Bu sorunun yanıtını üretecek tartışmalara ihtiyaç vardır. Sınıf mücadelesinin tarihi önemli deneyimler ve birikimlerle doludur. Deneyim ve birikimlerin güncellenmesi bize önemli ipuçları sunacağına inanıyorum. Mevcut örgütlü yapıların böylesi zorlu bir dönemi göğüslemesi mümkün değildir. Emekçilerin kazanımları sürekli geriye gitmektedir. Sadece basın açıklamalarıyla itiraz eden genel doğruları söylemekle yetinen yapılara dönüşmüş durumdalar. Zamanla bürokratik ilişkilere dönüşen etkisiz kendi yapıları kendi içine kapanarak emekçilerin güvenini kaybeder.

Ucuz emek cenneti olan Türkiye’de sadece işi olanların çok az bir kısmını üye yapan sendikal mücadele dönemi bitmiştir. İşsizlerin, kent yoksullarının, göçmen işçilerin, esnek çalışma koşullarına mahkûm edilmiş milyonların, emeklilerin, sigortasız çalıştırılanların velhasıl milyonlarca yoksulun toplumsal sözcülüğünü üslenecek yeni bir örgütlenmeye acilen ihtiyaç vardır. DİSK ve KESK böyle bir örgütlenmeye öncülük edecek potansiyele sahiptir. Yasal mevzuatı bir tarafa bırakma cesaretiyle işe başlanırsa fiili ve meşru mücadele emekçiler üzerinde oynanan oyunu bozar.

Siyasi iktidarla eş güdümlü çalışan devlet sendikalarının emekçiler içerisinde bir itibarının kalmadığı dönemde yerel-bölgesel emek meclislerinin kurularak Türkiye emek meclisinin inşası elzemdir. Politik olarak rejimin karşısında yer alan bütün güçlerin desteğini almak mümkündür.

Emek mücadelesi her zamankinden daha fazla demokrasi mücadelesiyle iç içe geçtiği bir dönemden geçmektedir. Umutsuzluğu umuda çevirmek emekçi sınıfların direnme gücünü açığa çıkarmak yeni dönemin en önemli ihtiyacıdır.

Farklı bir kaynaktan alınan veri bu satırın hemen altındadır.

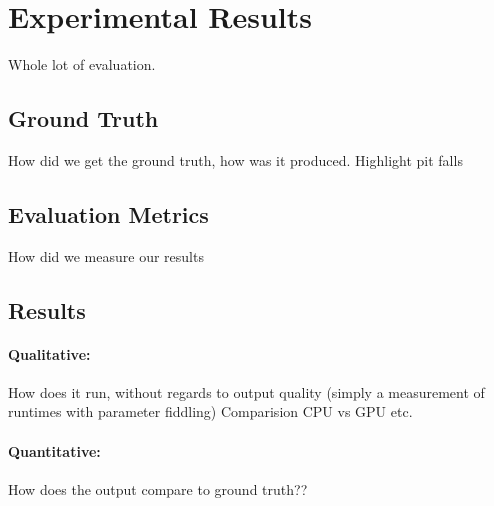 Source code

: \section{Experimental Results}
Whole lot of evaluation.

\subsection{Ground Truth}
How did we get the ground truth, how was it produced. Highlight pit falls
\subsection{Evaluation Metrics}
How did we measure our results

\subsection{Results}
\paragraph{Qualitative:} How does it run, without regards to output quality (simply a measurement of runtimes with parameter fiddling)
Comparision CPU vs GPU etc.

\paragraph{Quantitative:} How does the output compare to ground truth??
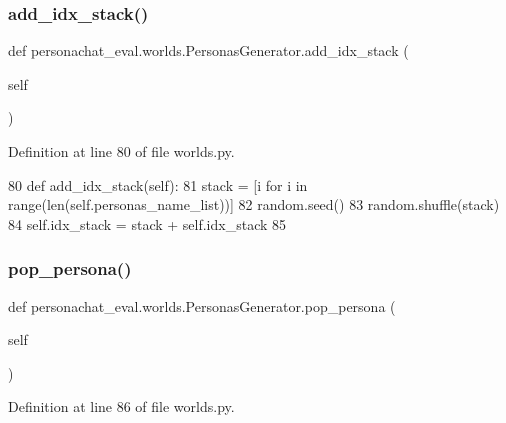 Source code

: \subsubsection{\texorpdfstring{add\+\_\+idx\+\_\+stack()}{add\_idx\_stack()}}
{\footnotesize\ttfamily def personachat\+\_\+eval.\+worlds.\+Personas\+Generator.\+add\+\_\+idx\+\_\+stack (\begin{DoxyParamCaption}\item[{}]{self }\end{DoxyParamCaption})}



Definition at line 80 of file worlds.\+py.


\begin{DoxyCode}
80     \textcolor{keyword}{def }add\_idx\_stack(self):
81         stack = [i \textcolor{keywordflow}{for} i \textcolor{keywordflow}{in} range(len(self.personas\_name\_list))]
82         random.seed()
83         random.shuffle(stack)
84         self.idx\_stack = stack + self.idx\_stack
85 
\end{DoxyCode}
\mbox{\label{classpersonachat__eval_1_1worlds_1_1PersonasGenerator_ac73e52e318d64155bf0812768f0e3fa3}} 
\subsubsection{\texorpdfstring{pop\+\_\+persona()}{pop\_persona()}}
{\footnotesize\ttfamily def personachat\+\_\+eval.\+worlds.\+Personas\+Generator.\+pop\+\_\+persona (\begin{DoxyParamCaption}\item[{}]{self }\end{DoxyParamCaption})}



Definition at line 86 of file worlds.\+py.


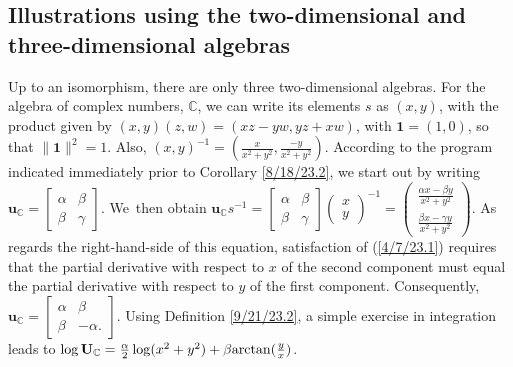 \documentclass{amsart}
\numberwithin{equation}{section}
\theoremstyle{definition}
\numberwithin{theorem}{section}
\begin{document}
\medskip

\subsection{Illustrations using the two-dimensional and three-dimensional algebras}
Up to an isomorphism, there are only three two-dimensional algebras.
For the algebra of complex numbers, $\mathbb{C}$, we can write its elements $s$ as $(x,y)$, with the product given by $(x,y)(z,w) = (xz-yw, yz+xw)$, with $\mathbf{1}=(1,0)$, so that $\|\mathbf{1}\|^2=1$.  Also, $(x,y)^{-1} = (\frac{x}{x^2+y^2},\frac{-y}{x^2+y^2})$.  According to the program indicated immediately prior to Corollary \ref{8/18/23.2}, we start out by writing  $\mathbf{u}_\mathbb{C} = \left[\begin{array}{ccc}
 \alpha & \beta   \\ 
 \beta & \gamma    
\end{array}\right]$.  \mbox{We then} obtain  $\mathbf{u}_\mathbb{C}s^{-1} = \left[\begin{array}{ccc}
 \alpha & \beta   \\ 
 \beta & \gamma    
\end{array}\right]\left(\begin{array}{ccc}
x   \\ 
y   
\end{array}\right)^{-1} = \left(\begin{array}{ccc}
\frac{\alpha x - \beta y}{x^2+y^2}  \\ 
\frac{\beta x - \gamma y}{x^2+y^2} 
\end{array}\right)$.  As regards the right-hand-side of this equation, satisfaction of (\ref{4/7/23.1}) requires that the partial derivative with respect to $x$ of the second component must equal the partial derivative with respect to $y$ of the first component.  Consequently, $\mathbf{u}_{\mathbb{C}} = \left[\begin{array}{ccc}
 \alpha & \beta   \\ 
 \beta & -\alpha.    
\end{array}\right]$.  Using Definition \ref{9/21/23.2}, a simple exercise in integration leads to $\log  \mathbf{U}_{\mathbb{C}} = \frac{\alpha}{2}\log(x^2+y^2) + \beta{\rm arctan}(\frac{y}{x})$.
\end{document}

Yerel seçimlerde HDP’nin doğru politikası ile siyasi mücadelenin mevcut siyasi partilerin sınırlarını aştığını İstanbul seçimlerinde hep birlikte yaşadık. Şimdi sıra KESK ve DİSK’in doğru mücadele zeminlerini yaratmak için kolları sıvamaları gerekmektedir. Sınıf mücadelesinin sorumluluğu emekçilerin haklarını savunmak için, mevcut sendikaları da aşarak tüm yoksulların sesi vicdanı olan yeni bir örgütlülüğü tartışmaktır. Aksi takdirde kayyım gibi çalışan sendikaların oynadığı "tiyatro" oyununu hep birlikte tekrar, tekrar izleriz.